Some suppliers, such as Tagsys, are offering full product lines. MeadWestvaco is another such supplier. The firm seeks to provide RFID hardware and software as well as services for applying RFID tags to pharmaceutical cartons, bottles, and blister cards, explains Tom Grinnan, vice president of business development, healthcare packaging, at MeadWestvaco. 

But Grinnan knows that the pharmaceutical industry is facing some hurdles. “Drug companies need help with quality control and programming,” he says. Much of his firm’s work, therefore, involves preparing software solutions that drug firms can use to write information to tags and to ensure tag quality when reading them.

Since FDA’s interest in RFID is primarily to stem counterfeiting, Grinnan says that his firm is also working on securing unit-level tags on cartons, blisters, and other pharmaceutical packaging. “You don’t want a tag that can be removed—that does little toward anticounterfeiting,” he says. 

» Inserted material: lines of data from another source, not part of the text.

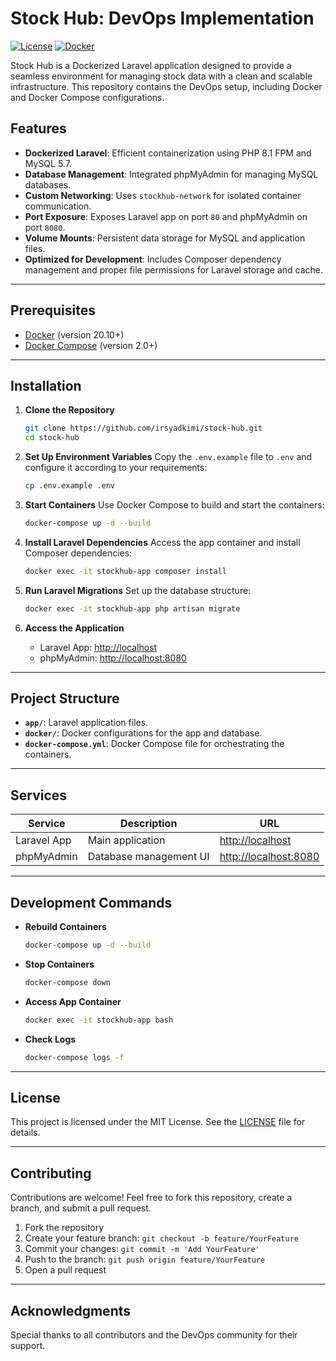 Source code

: 
# Stock Hub: DevOps Implementation

[![License](https://img.shields.io/github/license/irsyadkimi/stock-hub)](LICENSE)
[![Docker](https://img.shields.io/badge/Docker-Compatible-blue)](https://www.docker.com/)

Stock Hub is a Dockerized Laravel application designed to provide a seamless environment for managing stock data with a clean and scalable infrastructure. This repository contains the DevOps setup, including Docker and Docker Compose configurations.

## Features
- **Dockerized Laravel**: Efficient containerization using PHP 8.1 FPM and MySQL 5.7.
- **Database Management**: Integrated phpMyAdmin for managing MySQL databases.
- **Custom Networking**: Uses `stockhub-network` for isolated container communication.
- **Port Exposure**: Exposes Laravel app on port `80` and phpMyAdmin on port `8080`.
- **Volume Mounts**: Persistent data storage for MySQL and application files.
- **Optimized for Development**: Includes Composer dependency management and proper file permissions for Laravel storage and cache.

---

## Prerequisites
- [Docker](https://www.docker.com/) (version 20.10+)
- [Docker Compose](https://docs.docker.com/compose/) (version 2.0+)

---

## Installation

1. **Clone the Repository**
   ```bash
   git clone https://github.com/irsyadkimi/stock-hub.git
   cd stock-hub
   ```

2. **Set Up Environment Variables**
   Copy the `.env.example` file to `.env` and configure it according to your requirements:
   ```bash
   cp .env.example .env
   ```

3. **Start Containers**
   Use Docker Compose to build and start the containers:
   ```bash
   docker-compose up -d --build
   ```

4. **Install Laravel Dependencies**
   Access the app container and install Composer dependencies:
   ```bash
   docker exec -it stockhub-app composer install
   ```

5. **Run Laravel Migrations**
   Set up the database structure:
   ```bash
   docker exec -it stockhub-app php artisan migrate
   ```

6. **Access the Application**
   - Laravel App: [http://localhost](http://localhost)
   - phpMyAdmin: [http://localhost:8080](http://localhost:8080)

---

## Project Structure
- **`app/`**: Laravel application files.
- **`docker/`**: Docker configurations for the app and database.
- **`docker-compose.yml`**: Docker Compose file for orchestrating the containers.

---

## Services

| Service      | Description             | URL                   |
|--------------|-------------------------|-----------------------|
| Laravel App  | Main application        | [http://localhost](http://localhost) |
| phpMyAdmin   | Database management UI  | [http://localhost:8080](http://localhost:8080) |

---

## Development Commands

- **Rebuild Containers**
  ```bash
  docker-compose up -d --build
  ```

- **Stop Containers**
  ```bash
  docker-compose down
  ```

- **Access App Container**
  ```bash
  docker exec -it stockhub-app bash
  ```

- **Check Logs**
  ```bash
  docker-compose logs -f
  ```

---

## License
This project is licensed under the MIT License. See the [LICENSE](LICENSE) file for details.

---

## Contributing
Contributions are welcome! Feel free to fork this repository, create a branch, and submit a pull request.

1. Fork the repository
2. Create your feature branch: `git checkout -b feature/YourFeature`
3. Commit your changes: `git commit -m 'Add YourFeature'`
4. Push to the branch: `git push origin feature/YourFeature`
5. Open a pull request

---

## Acknowledgments
Special thanks to all contributors and the DevOps community for their support.
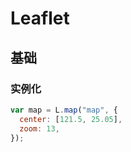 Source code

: # Leaflet

## 基础

### 实例化

```js
var map = L.map("map", {
  center: [121.5, 25.05],
  zoom: 13,
});
```
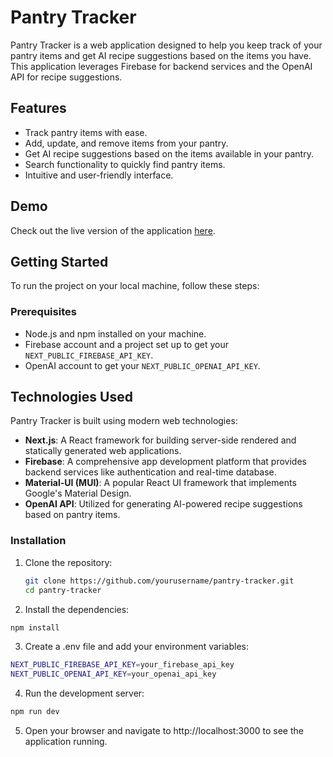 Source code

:# Pantry Tracker

Pantry Tracker is a web application designed to help you keep track of your pantry items and get AI recipe suggestions based on the items you have. This application leverages Firebase for backend services and the OpenAI API for recipe suggestions.

## Features

- Track pantry items with ease.
- Add, update, and remove items from your pantry.
- Get AI recipe suggestions based on the items available in your pantry.
- Search functionality to quickly find pantry items.
- Intuitive and user-friendly interface.

## Demo

Check out the live version of the application [here](https://pantry-tracker-beta-one.vercel.app/).

## Getting Started

To run the project on your local machine, follow these steps:

### Prerequisites

- Node.js and npm installed on your machine.
- Firebase account and a project set up to get your `NEXT_PUBLIC_FIREBASE_API_KEY`.
- OpenAI account to get your `NEXT_PUBLIC_OPENAI_API_KEY`.

## Technologies Used

Pantry Tracker is built using modern web technologies:

- **Next.js**: A React framework for building server-side rendered and statically generated web applications.
- **Firebase**: A comprehensive app development platform that provides backend services like authentication and real-time database.
- **Material-UI (MUI)**: A popular React UI framework that implements Google's Material Design.
- **OpenAI API**: Utilized for generating AI-powered recipe suggestions based on pantry items.

### Installation

1. Clone the repository:

   ```sh
   git clone https://github.com/yourusername/pantry-tracker.git
   cd pantry-tracker

   ```

2. Install the dependencies:

```sh
npm install

```

3. Create a .env file and add your environment variables:

```sh
NEXT_PUBLIC_FIREBASE_API_KEY=your_firebase_api_key
NEXT_PUBLIC_OPENAI_API_KEY=your_openai_api_key

```

4. Run the development server:

```sh
npm run dev

```

5. Open your browser and navigate to http://localhost:3000 to see the application running.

Security also involves ensuring the integrity of tag information. “Drug companies want to avoid having a drug product reach its destination with altered RFID tag information,” he says. Companies may just want to lock in product information such as Electronic Product Codes, National Drug Codes, lot codes, and expiry dates and not allow others to write to that same tag. For gathering distribution history, MeadWestvaco has developed tracking software that can log a product’s journey.

Grinnan is hopeful that pharmaceutical firms will remember this value proposition when faced with challenges: “RFID gives you real-time inventory control. And, when it comes to retail, it can help make your products readily available to consumers.” 

If these points aren’t enough, read FDA’s report, “Combating Counterfeit Drugs,” again. Challenging or not, FDA is hopeful that RFID can play a significant role in protecting the U.S. drug supply.